Rhabdomyosarcoma is standardly treated with a combined modality regimen of surgery (if resectable), multi-agent chemotherapy, and radiotherapy. Use and dose of radiotherapy for rhabdomyosarcoma is typically based on clinical group, FOXO1 fusion status, and site (primary/metastatic). Patients with clinical group I, FOXO1 negative or indeterminate tumors do not receive radiotherapy, while all others receive radiotherapy with dose based on the factors above. Given the young age of many of these patients and significant risk of late toxicity from radiotherapy (131–134), there is always a question of whether radiotherapy can be safely omitted or reduced and thereby minimize treatment-related toxicity for appropriately selected patients. An analysis of ARST0331 and ARST0531 suggests worse local control and survival outcomes when “individualized local therapy” (typically omission or delay of radiotherapy) as opposed to protocol-specified radiotherapy is given to infants with rhabdomyosarcoma (135). Thus, attempting to select for more favorable risk patients, the current protocol ARST1431 [NCT02567435] permits deviations for patients ≤2 years of age only if they are FOXO1 fusion negative. Histologic and radiographic response to initial chemotherapy is another measure that has been used to guide radiotherapy usage and dose (used in D9602/D9803 and ARST0331/ARST0531, as well as in ARST1431). Second-look procedures after initial chemotherapy largely correlate with clinical/radiographic complete response; however, ~40% of patients without clinical/radiographic complete response have no viable tumor histologically, and thus post-chemotherapy biopsies/DPE may be helpful for selecting patients for radiotherapy dose reduction (136). On the other end, ARST1431 is evaluating higher doses of radiotherapy in patients at greater risk of local failure by increasing the boost dose to 59.4 Gy total for tumors >5cm at diagnosis.

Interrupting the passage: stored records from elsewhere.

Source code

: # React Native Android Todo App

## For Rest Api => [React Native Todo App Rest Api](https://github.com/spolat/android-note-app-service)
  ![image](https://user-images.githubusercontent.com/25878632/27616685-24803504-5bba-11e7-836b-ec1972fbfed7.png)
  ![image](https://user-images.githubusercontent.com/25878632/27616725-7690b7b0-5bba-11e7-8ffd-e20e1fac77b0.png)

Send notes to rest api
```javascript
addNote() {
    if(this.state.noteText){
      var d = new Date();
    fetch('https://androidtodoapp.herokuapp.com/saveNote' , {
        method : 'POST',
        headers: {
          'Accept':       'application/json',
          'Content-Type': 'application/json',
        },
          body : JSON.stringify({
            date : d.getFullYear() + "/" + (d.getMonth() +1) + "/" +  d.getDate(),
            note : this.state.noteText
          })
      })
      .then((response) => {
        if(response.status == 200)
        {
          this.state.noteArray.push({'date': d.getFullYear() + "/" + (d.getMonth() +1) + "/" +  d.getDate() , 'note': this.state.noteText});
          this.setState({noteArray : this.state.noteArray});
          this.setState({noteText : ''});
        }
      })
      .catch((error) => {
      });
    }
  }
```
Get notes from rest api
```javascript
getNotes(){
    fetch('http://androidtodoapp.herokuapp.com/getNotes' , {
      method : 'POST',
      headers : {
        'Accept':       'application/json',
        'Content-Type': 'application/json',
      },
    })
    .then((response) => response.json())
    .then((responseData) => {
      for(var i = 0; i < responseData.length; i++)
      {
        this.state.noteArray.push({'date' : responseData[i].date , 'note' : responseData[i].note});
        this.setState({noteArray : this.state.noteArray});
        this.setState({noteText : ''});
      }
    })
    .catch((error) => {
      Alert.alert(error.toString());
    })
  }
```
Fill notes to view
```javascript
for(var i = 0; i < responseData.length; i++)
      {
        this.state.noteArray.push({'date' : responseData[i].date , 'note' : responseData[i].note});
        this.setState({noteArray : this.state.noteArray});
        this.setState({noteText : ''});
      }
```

Future studies will need to incorporate our evolving understanding of molecular and genetic features of rhabdomyosarcoma that are associated with favorable or adverse outcomes, such that patients can be appropriately selected for potential treatment de-escalation or escalation. For instance, recent histological and molecular analysis of infant rhabdomyosarcoma suggests favorable prognosis of the spindle cell subtype associated with alterations in VGLL2, NTRK, and BRAF, and potential consideration of de-intensified treatment for this subset of patients (137). Conversely, MYOD1-mutant spindle cell and sclerosing rhabdomyosarcoma is associated with an aggressive clinical course and poor outcomes (138, 139) and, together with tumors with anaplasia and TP53 mutation, should be excluded from consideration of de-escalated therapy and perhaps considered for augmented therapy.